Sunday, March 3, 2013

Ideals and Idols.

Parshat Ki Tisa has always been one of my favorites: There's the precedent of counting the Jews by their contributions, not their numbers; a call to eat with compassion with the prohibition against combining milk with meat; a reminder of what a gift Shabbat is; and of course, the golden calf dramz.

I once read a commentary which said that when Moses descended from the mountain and witnessed the worship of the idol, he did not smash the tablets in a temper tantrum. Rather, he understood that if the people felt they needed an intermediary between them and G-d to replace the MIA Moses, then they would only turn the mitzvot into idols as well. According to the Talmud (Shabbos 87a), G-d Himself affirmed that Moses had done the right thing, so we can see a clear distinction between this incident and the one that resulted in Moses not being allowed to enter the Promised Land.

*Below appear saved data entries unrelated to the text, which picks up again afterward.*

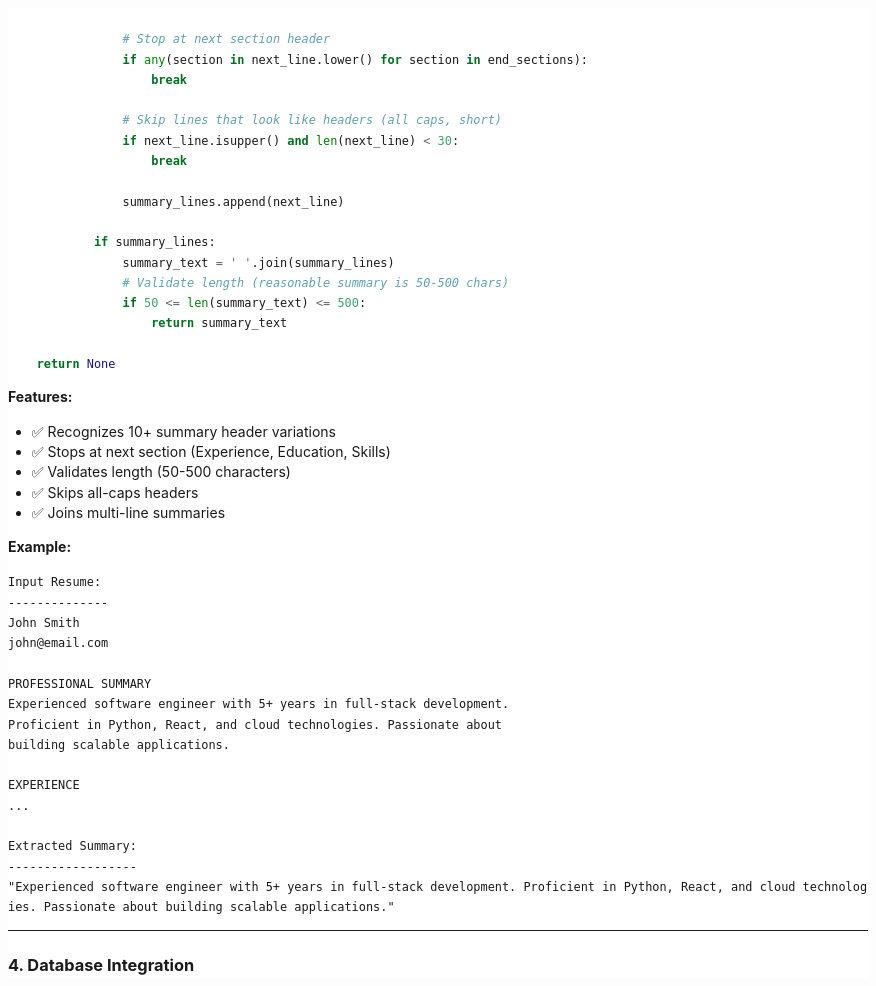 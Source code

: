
 ```python
                
                # Stop at next section header
                if any(section in next_line.lower() for section in end_sections):
                    break
                
                # Skip lines that look like headers (all caps, short)
                if next_line.isupper() and len(next_line) < 30:
                    break
                
                summary_lines.append(next_line)
            
            if summary_lines:
                summary_text = ' '.join(summary_lines)
                # Validate length (reasonable summary is 50-500 chars)
                if 50 <= len(summary_text) <= 500:
                    return summary_text
    
    return None
```

**Features:**
- ✅ Recognizes 10+ summary header variations
- ✅ Stops at next section (Experience, Education, Skills)
- ✅ Validates length (50-500 characters)
- ✅ Skips all-caps headers
- ✅ Joins multi-line summaries

**Example:**
```
Input Resume:
--------------
John Smith
john@email.com

PROFESSIONAL SUMMARY
Experienced software engineer with 5+ years in full-stack development.
Proficient in Python, React, and cloud technologies. Passionate about
building scalable applications.

EXPERIENCE
...

Extracted Summary:
------------------
"Experienced software engineer with 5+ years in full-stack development. Proficient in Python, React, and cloud technologies. Passionate about building scalable applications."
```

---

### **4. Database Integration**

It would be great if we could say Moses' concerns were completely resolved in the forty day period before he received the second set of tablets, but fast forward a few thousand years and some change, and unfortunately, there's still some major mitzvah worship going on. Instead of each Jew utilizing the mitzvot to connect to G-d and set an example of a G-dly life, they uphold a certain few (and only their interpretation of them, no less) as an end-all, be-all form of Judaism. I do not believe that Moses brought down the Torah so that any one Jew could zero in on and obsess over one particular thing and ignore all other aspects of their neighbor. In keeping with the mitzvah of giving someone else the benefit of the doubt, let's presume that every Jew is better than us in at least one aspect of Judaism, and know that the Jewish peopleand the worldare better for it. In this way, we will learn not to worship idols in any form, and only then can the sin of the golden calf be fully rectified.